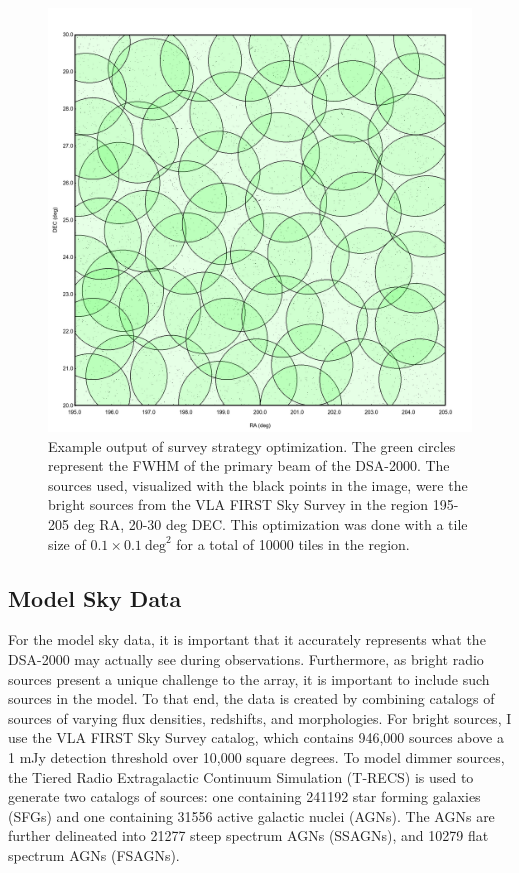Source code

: \documentclass{article}
\begin{document}
\begin{multicols*}{2}
\begin{figure}
    \centering
    \includegraphics[width=\textwidth]{images/20_195_to_30_205.PNG}
    \caption{Example output of survey strategy optimization. The green circles represent the FWHM of the primary beam of the DSA-2000. The sources used, visualized with the black points in the image, were the bright sources from the VLA FIRST Sky Survey in the region 195-205 deg RA, 20-30 deg DEC. This optimization was done with a tile size of $0.1\times0.1\ \mbox{deg}^2$ for a total of 10000 tiles in the region.}
    \label{fig:survey_example}
\end{figure}

\subsection{Model Sky Data}

For the model sky data, it is important that it accurately represents what the DSA-2000 may actually see during observations. Furthermore, as bright radio sources present a unique challenge to the array, it is important to include such sources in the model. To that end, the data is created by combining catalogs of sources of varying flux densities, redshifts, and morphologies. For bright sources, I use the VLA FIRST Sky Survey catalog, which contains 946,000 sources above a 1 mJy detection threshold over 10,000 square degrees. To model dimmer sources, the Tiered Radio Extragalactic Continuum Simulation (T-RECS) \cite{trecs} is used to generate two catalogs of sources: one containing 241192 star forming galaxies (SFGs) and one containing 31556 active galactic nuclei (AGNs). The AGNs are further delineated into 21277 steep spectrum AGNs (SSAGNs), and 10279 flat spectrum AGNs (FSAGNs).


\end{multicols*}
\end{document}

● **Problem description**:
Reproduce each entry exactly, without the pictures.

● **Written response**:
Source code

: \documentclass{article}
\begin{document}
\begin{multicols*}{2}
\begin{figure}
    \centering
    \includegraphics[width=\textwidth]{images/20_195_to_30_205.PNG}
    \caption{Example output of survey strategy optimization. The green circles represent the FWHM of the primary beam of the DSA-2000. The sources used, visualized with the black points in the image, were the bright sources from the VLA FIRST Sky Survey in the region 195-205 deg RA, 20-30 deg DEC. This optimization was done with a tile size of $0.1\times0.1\ \mbox{deg}^2$ for a total of 10000 tiles in the region.}
    \label{fig:survey_example}
\end{figure}

\subsection{Model Sky Data}

For the model sky data, it is important that it accurately represents what the DSA-2000 may actually see during observations. Furthermore, as bright radio sources present a unique challenge to the array, it is important to include such sources in the model. To that end, the data is created by combining catalogs of sources of varying flux densities, redshifts, and morphologies. For bright sources, I use the VLA FIRST Sky Survey catalog, which contains 946,000 sources above a 1 mJy detection threshold over 10,000 square degrees. To model dimmer sources, the Tiered Radio Extragalactic Continuum Simulation (T-RECS) \cite{trecs} is used to generate two catalogs of sources: one containing 241192 star forming galaxies (SFGs) and one containing 31556 active galactic nuclei (AGNs). The AGNs are further delineated into 21277 steep spectrum AGNs (SSAGNs), and 10279 flat spectrum AGNs (FSAGNs).


\end{multicols*}
\end{document}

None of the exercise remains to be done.